How expanded financial assistance, a streamlined application process and creative legislation can help Black and brown-owned businesses revive communities hit hardest by the pandemic.

At the start of the COVID-19 pandemic, many small-business owners of color were concerned about whether they could continue to support their communities.

“I felt a fear of the unknown,” says Rashaud Michel, co-founder of the Miami-based creative collective the BLCK Family. The collective installs performance art shows that bring community members together for family-style meals and conversation.
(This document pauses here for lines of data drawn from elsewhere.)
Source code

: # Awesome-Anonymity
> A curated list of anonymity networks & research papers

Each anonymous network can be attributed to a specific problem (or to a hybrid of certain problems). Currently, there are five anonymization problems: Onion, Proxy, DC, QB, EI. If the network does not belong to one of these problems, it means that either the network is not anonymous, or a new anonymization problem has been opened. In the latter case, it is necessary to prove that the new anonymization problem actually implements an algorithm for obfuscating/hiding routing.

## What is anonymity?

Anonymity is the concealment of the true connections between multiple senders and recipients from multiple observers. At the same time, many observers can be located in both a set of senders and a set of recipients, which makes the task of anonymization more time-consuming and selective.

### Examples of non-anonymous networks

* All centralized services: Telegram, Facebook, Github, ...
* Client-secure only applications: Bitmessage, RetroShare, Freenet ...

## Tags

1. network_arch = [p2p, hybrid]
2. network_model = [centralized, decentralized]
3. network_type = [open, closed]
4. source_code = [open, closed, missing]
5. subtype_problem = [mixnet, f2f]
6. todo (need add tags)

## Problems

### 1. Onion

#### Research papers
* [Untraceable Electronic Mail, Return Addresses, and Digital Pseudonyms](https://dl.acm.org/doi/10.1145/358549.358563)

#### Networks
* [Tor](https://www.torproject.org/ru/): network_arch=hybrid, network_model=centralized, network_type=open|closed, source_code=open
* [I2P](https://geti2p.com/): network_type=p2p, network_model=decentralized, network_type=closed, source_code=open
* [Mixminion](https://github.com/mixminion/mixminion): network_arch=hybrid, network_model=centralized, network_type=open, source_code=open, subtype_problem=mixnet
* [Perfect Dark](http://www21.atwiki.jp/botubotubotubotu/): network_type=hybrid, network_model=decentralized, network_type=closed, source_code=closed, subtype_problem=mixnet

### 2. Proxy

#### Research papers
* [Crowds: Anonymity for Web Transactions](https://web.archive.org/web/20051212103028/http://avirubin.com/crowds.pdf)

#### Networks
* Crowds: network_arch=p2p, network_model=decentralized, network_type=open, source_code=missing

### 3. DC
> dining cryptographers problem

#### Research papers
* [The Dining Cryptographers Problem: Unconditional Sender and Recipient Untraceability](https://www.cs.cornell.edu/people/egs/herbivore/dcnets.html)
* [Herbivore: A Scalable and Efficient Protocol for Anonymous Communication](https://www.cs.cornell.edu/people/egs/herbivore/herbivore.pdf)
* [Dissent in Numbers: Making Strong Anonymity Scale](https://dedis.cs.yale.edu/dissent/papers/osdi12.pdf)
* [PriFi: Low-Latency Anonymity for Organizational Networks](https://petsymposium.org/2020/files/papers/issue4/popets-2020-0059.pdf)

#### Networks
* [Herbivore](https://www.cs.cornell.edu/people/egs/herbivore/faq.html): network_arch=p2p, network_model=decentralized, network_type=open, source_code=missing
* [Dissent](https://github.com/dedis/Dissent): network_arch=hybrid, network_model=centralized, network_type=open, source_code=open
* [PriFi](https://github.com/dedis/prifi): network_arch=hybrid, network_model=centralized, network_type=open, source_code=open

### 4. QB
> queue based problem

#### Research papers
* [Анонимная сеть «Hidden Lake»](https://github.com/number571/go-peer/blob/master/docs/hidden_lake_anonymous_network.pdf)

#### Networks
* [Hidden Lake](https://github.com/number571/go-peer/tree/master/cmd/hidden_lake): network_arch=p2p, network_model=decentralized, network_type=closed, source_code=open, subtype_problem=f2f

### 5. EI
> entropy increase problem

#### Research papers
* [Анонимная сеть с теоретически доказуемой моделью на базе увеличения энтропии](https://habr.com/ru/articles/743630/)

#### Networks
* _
The pandemic brought the BLCK Family’s shows to a halt in early 2020, leading to uncertainty about the future of the collective. According to Michel, “We wanted to continue to reach the goals we had set for ourselves, but without being together in person, there was fear about where we would go next.”
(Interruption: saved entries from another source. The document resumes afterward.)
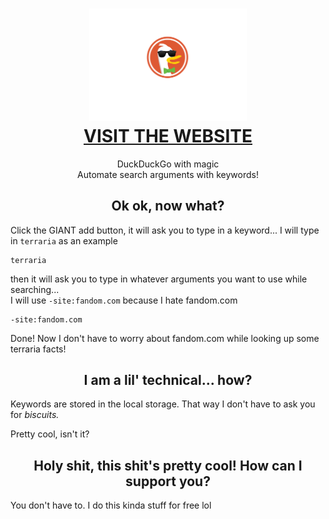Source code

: <h1 align=center><img width="50%" src="/logo.svg"></img><br><a href="https://rngvalue.github.io/ducked-up-go">VISIT THE WEBSITE</a></h1>
<p align=center>DuckDuckGo with magic<br>Automate search arguments with keywords!</p>

<h2 align=center>Ok ok, now what?</h2>
<p>Click the GIANT add button, it will ask you to type in a keyword... I will type in <code>terraria</code> as an example</p>
<pre><code>terraria</code></pre>
<p>then it will ask you to type in whatever arguments you want to use while searching...<br>I will use <code>-site:fandom.com</code> because I hate fandom.com</p>
<pre><code>-site:fandom.com</code></pre>
<p>Done! Now I don't have to worry about fandom.com while looking up some terraria facts!</p>

<h2 align=center>I am a lil' technical... how?</h2>
<p>Keywords are stored in the local storage. That way I don't have to ask you for <em>biscuits.</em></p>
<p>Pretty cool, isn't it?</p>

<h2 align=center>Holy shit, this shit's pretty cool! How can I support you?</h2>
<p>You don't have to. I do this kinda stuff for free lol</p>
Employees are an important part of a small-business owner’s community. Many entrepreneurs felt concern for the health and financial stability of their staff during the pandemic.
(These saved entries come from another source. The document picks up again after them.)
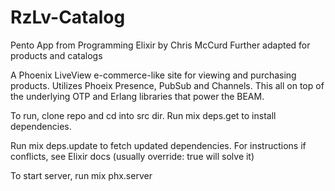 # RzLv-Catalog

Pento App from Programming Elixir by Chris McCurd
Further adapted for products and catalogs

A Phoenix LiveView e-commerce-like site for viewing and purchasing products. Utilizes Phoeix Presence, PubSub and Channels. This all on top of the underlying OTP and Erlang libraries that power the BEAM.

To run, clone repo and cd into src dir.
Run mix deps.get to install dependencies.

Run mix deps.update to fetch updated dependencies. For instructions if conflicts, see Elixir docs (usually override: true will solve it)

To start server, run mix phx.server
“I worried about what would happen to my employees, and how I could protect them as best I could,” says Chris Goode, owner of Ruby Jean’s Juicery in Kansas City, Mo.

Jessica Somera, owner of the freight-forwarding service ARCA World Logistics, had similar feelings. “My priority was that my team was safe, and that they felt comfortable. I wanted people to be able to put themselves and their families first.”

As entrepreneurs of color, Michel, Goode and Somera are critical to the economic growth of the areas in which they live. All three hire from within their communities, and their organizations contribute to the financial and cultural well-being of their neighborhoods.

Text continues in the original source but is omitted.